Already a significant concern before 2021, this year has revitalized cybersecurity as a top priority for every organization. Highly consequential cybersecurity incidents at companies like Colonial Pipeline, Kaseya, and T-Mobile brought front-page coverage to the issue, while cybersecurity attacks on small and medium-sized businesses soared, spreading the reach of threat actors. 

Collectively, many government officials, private companies, and even cybersecurity professionals are approaching the future of cybersecurity with a fresh sense of urgency. However, outliers remain. One survey of American workers found that more than half indicated their companies “have not been taking cybersecurity seriously.”
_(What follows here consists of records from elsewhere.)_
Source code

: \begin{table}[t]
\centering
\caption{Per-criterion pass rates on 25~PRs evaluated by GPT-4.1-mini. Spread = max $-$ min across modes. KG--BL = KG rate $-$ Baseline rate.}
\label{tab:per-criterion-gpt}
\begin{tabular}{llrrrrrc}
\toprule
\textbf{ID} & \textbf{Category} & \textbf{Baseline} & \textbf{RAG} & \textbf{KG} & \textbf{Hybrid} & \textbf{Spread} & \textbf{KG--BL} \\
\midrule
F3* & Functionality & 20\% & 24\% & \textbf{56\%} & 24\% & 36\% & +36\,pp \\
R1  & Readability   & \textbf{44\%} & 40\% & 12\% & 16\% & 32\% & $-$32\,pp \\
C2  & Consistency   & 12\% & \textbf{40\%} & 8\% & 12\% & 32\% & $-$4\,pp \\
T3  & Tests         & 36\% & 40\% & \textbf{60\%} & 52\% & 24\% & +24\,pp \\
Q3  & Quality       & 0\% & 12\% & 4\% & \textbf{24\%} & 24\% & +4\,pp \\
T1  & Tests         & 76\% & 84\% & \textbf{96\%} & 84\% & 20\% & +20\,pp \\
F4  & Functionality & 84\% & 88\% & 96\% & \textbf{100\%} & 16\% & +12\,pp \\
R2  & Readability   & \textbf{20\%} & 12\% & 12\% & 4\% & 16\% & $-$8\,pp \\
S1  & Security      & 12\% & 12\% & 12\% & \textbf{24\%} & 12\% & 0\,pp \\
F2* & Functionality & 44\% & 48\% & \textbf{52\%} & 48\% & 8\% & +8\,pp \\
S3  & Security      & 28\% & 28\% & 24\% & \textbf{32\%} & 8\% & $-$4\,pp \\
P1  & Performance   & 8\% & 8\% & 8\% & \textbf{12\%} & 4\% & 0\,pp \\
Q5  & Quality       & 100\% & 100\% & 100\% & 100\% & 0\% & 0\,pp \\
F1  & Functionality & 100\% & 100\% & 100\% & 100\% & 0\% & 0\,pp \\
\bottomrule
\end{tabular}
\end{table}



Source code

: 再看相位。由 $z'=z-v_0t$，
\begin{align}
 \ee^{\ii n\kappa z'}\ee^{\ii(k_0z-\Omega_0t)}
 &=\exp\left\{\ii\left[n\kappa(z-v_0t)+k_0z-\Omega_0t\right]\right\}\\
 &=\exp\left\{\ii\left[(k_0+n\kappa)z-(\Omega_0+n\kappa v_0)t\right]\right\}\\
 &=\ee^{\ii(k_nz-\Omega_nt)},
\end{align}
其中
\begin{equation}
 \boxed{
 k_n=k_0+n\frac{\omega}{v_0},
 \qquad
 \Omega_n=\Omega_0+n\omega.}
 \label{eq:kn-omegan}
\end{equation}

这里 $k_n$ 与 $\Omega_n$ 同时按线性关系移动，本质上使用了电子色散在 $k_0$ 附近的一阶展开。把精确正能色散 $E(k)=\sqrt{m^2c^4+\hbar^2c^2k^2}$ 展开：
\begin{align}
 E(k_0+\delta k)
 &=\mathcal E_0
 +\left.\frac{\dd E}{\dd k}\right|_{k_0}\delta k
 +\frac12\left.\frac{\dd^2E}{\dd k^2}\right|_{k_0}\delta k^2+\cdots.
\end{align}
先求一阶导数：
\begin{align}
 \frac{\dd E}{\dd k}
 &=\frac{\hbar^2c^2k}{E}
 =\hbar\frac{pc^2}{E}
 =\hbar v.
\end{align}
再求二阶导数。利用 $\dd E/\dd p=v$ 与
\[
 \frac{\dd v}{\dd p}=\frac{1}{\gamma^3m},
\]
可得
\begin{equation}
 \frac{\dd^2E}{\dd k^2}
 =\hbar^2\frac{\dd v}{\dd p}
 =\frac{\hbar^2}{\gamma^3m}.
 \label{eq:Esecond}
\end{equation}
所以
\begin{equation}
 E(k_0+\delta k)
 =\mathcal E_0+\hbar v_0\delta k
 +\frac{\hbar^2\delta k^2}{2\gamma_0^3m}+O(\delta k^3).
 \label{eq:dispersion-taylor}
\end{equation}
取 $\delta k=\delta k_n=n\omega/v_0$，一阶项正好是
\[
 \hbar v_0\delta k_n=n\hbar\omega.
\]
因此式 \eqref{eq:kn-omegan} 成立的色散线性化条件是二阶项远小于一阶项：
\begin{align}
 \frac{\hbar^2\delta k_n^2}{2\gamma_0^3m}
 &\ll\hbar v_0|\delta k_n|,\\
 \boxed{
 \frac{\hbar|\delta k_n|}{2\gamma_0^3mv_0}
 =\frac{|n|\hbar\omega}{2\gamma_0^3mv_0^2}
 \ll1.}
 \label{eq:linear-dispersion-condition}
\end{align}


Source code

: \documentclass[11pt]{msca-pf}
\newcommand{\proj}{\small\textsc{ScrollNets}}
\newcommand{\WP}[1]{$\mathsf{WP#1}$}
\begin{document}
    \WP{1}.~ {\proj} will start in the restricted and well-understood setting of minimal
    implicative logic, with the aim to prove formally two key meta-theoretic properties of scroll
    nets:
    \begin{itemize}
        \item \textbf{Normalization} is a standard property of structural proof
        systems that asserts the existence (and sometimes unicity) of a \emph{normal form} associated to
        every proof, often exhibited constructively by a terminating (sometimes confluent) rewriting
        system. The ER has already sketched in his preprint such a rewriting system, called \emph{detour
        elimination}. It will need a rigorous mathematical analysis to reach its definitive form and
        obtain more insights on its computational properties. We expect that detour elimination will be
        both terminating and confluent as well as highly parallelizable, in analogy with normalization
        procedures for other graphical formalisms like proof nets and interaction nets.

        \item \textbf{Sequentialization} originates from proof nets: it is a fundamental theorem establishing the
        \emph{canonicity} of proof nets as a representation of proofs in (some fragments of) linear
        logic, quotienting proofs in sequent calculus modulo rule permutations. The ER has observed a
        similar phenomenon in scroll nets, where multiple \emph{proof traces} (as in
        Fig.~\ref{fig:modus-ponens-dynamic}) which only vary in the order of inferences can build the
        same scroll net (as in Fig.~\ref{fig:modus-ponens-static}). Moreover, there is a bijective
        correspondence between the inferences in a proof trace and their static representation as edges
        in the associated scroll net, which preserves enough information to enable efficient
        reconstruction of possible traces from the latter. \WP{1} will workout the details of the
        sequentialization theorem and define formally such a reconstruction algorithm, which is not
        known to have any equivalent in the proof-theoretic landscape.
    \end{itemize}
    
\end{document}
October is Cybersecurity Awareness Month, which means every organization has an opportunity to evaluate its defensive posture, ensuring that they have the tools, talent, and procedures to thwart the latest threat trends. It’s also an opportunity to reprioritize cybersecurity as the bottom-line, mission-critical challenge that it really is. Still unconvinced? Here are five reasons cybersecurity deserves your attention today. 

#1 Cost 

Data breaches and cybersecurity incidents are expensive. According to the latest industry study, the average data breach cost companies $4.24 million, a nearly 10 percent year-over-year increase, and the “highest average total cost in the 17-year history of this report.” Some aspects are becoming more expensive even more quickly. 

For example, the average ransomware payment increased from $7,000 in 2018 to more than $200,000 in 2020, demonstrating the financial motivation that undergirds many cyber attacks. 

Of course, the cost of a data breach or cybersecurity incident can’t be quantified in dollars alone. Consumers are increasingly wary of doing business with companies impacted by a data breach, and the hard-to-quantify reputational damage can have long-lasting economic consequences for today’s companies. 

#2 Circumstances 

A Gartner survey found that 82 percent of company leaders plan to let employees work remotely at least part of the time, ushering in a hybrid workforce that makes cyber threat detection and prevention even more challenging. 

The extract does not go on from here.